Cool formula huh? There are 72 variables and 216 clauses. It's definitely in CNF. The only thing left to do is put it in DIMACS format so that a sat solver can actually consume it and produce us an answer! Given to Picosat, the output is:

s SATISFIABLE v 1 -2 -3 4 -5 -6 -7 8 -9 10 11 12 13 14 15 16 -17 18 -19 20 21 22 -23 24 -25 v 26 27 28 -29 -30 31 -32 -33 34 35 36 -37 38 39 40 -41 -42 -43 44 -45 46 -47 v 48 -49 -50 -51 52 -53 54 -55 56 57 58 59 -60 -61 62 63 -64 -65 66 67 -68 69 v 70 -71 -72 0

The integers [1,72] refer to the variables we made.

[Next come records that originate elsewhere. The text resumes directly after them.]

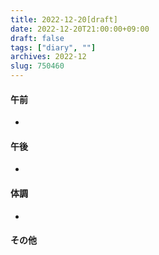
 ```yaml
---
title: 2022-12-20[draft]
date: 2022-12-20T21:00:00+09:00
draft: false
tags: ["diary", ""]
archives: 2022-12
slug: 750460
---
```

#### 午前
- 
#### 午後
- 
#### 体調
- 
#### その他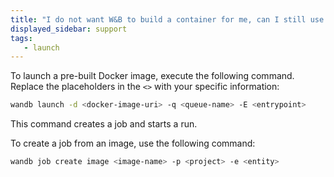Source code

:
 ```yaml
---
title: "I do not want W&B to build a container for me, can I still use Launch?"
displayed_sidebar: support
tags:
   - launch
---
```

To launch a pre-built Docker image, execute the following command. Replace the placeholders in the `<>` with your specific information:

```bash
wandb launch -d <docker-image-uri> -q <queue-name> -E <entrypoint>
```

This command creates a job and starts a run.

To create a job from an image, use the following command:

```bash
wandb job create image <image-name> -p <project> -e <entity>
```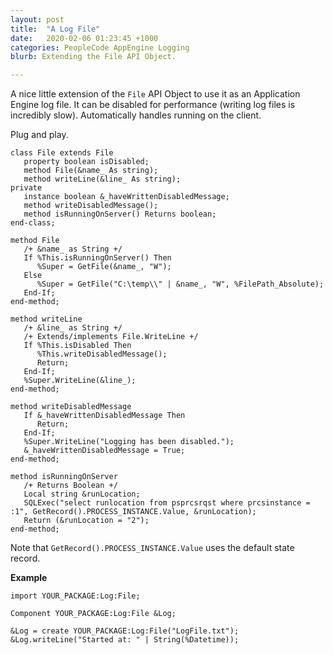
 ```yaml
---
layout: post
title:  "A Log File"
date:   2020-02-06 01:23:45 +1000
categories: PeopleCode AppEngine Logging
blurb: Extending the File API Object.

---
```

A nice little extension of the ```File``` API Object to use it as an Application Engine log file. 
It can be disabled for performance (writing log files is incredibly slow). Automatically handles running on the client.

Plug and play.



```
class File extends File
   property boolean isDisabled;
   method File(&name_ As string);
   method writeLine(&line_ As string);
private
   instance boolean &_haveWrittenDisabledMessage;
   method writeDisabledMessage();
   method isRunningOnServer() Returns boolean;
end-class;

method File
   /+ &name_ as String +/
   If %This.isRunningOnServer() Then
      %Super = GetFile(&name_, "W");
   Else
      %Super = GetFile("C:\temp\\" | &name_, "W", %FilePath_Absolute);
   End-If;
end-method;

method writeLine
   /+ &line_ as String +/
   /+ Extends/implements File.WriteLine +/
   If %This.isDisabled Then
      %This.writeDisabledMessage();
      Return;
   End-If;
   %Super.WriteLine(&line_);
end-method;

method writeDisabledMessage
   If &_haveWrittenDisabledMessage Then
      Return;
   End-If;
   %Super.WriteLine("Logging has been disabled.");
   &_haveWrittenDisabledMessage = True;
end-method;

method isRunningOnServer
   /+ Returns Boolean +/
   Local string &runLocation;
   SQLExec("select runlocation from psprcsrqst where prcsinstance = :1", GetRecord().PROCESS_INSTANCE.Value, &runLocation);
   Return (&runLocation = "2");
end-method;
```

Note that ```GetRecord().PROCESS_INSTANCE.Value``` uses the default state record.

**Example**

```
import YOUR_PACKAGE:Log:File;

Component YOUR_PACKAGE:Log:File &Log;

&Log = create YOUR_PACKAGE:Log:File("LogFile.txt");
&Log.writeLine("Started at: " | String(%Datetime));
```

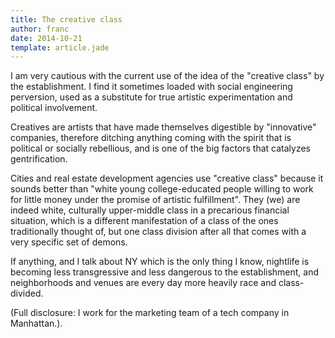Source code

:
 ```yaml
---
title: The creative class
author: franc
date: 2014-10-21
template: article.jade
---
```


I am very cautious with the current use of the idea of the "creative class" by the establishment. I find it sometimes loaded with social engineering perversion, used as a substitute for true artistic experimentation and political involvement. 

Creatives are artists that have made themselves digestible by "innovative" companies, therefore ditching anything coming with the spirit that is political or socially rebellious, and is one of the big factors that catalyzes gentrification. 

Cities and real estate development agencies use "creative class" because it sounds better than "white young college-educated people willing to work for little money under the promise of artistic fulfillment". They (we) are indeed white, culturally upper-middle class in a precarious financial situation, which is a different manifestation of a class of the ones traditionally thought of, but one class division after all that comes with a very specific set of demons.

If anything, and I talk about NY which is the only thing I know, nightlife is becoming less transgressive and less dangerous to the establishment, and neighborhoods and venues are every day more heavily race and class-divided. 

(Full disclosure: I work for the marketing team of a tech company in Manhattan.).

Positive values mean "true" while negative values mean "false". We discard assignments to the dummy "gate" variables which leaves us with:

x0: 0, x1: 0, x10: 0, x11: 1, x12: 0, x13: 1, x14: 0, x15: 1, x16: 1, x17: 1, x18: 1, x19: 0, x2: 0, x20: 1, x21: 1, x22: 0, x23: 0, x3: 1, x4: 1, x5: 0, x6: 1, x7: 1, x8: 0, x9: 0

Ordering the bits to get 001101111010100011011000. Separate the nibbles to get 0011-0111-1010-1000-1101-1000. Convert to hex to get 0x37A8D8.

Conclusion

I've loved digital logic ever since EEL3701 so reading about what Scott found in this challenge and seeing his screenshots really got me excited. SAT solving is something I've been reading and learning about recently and this was the perfect opportunity to put that nascent knowledge to the test.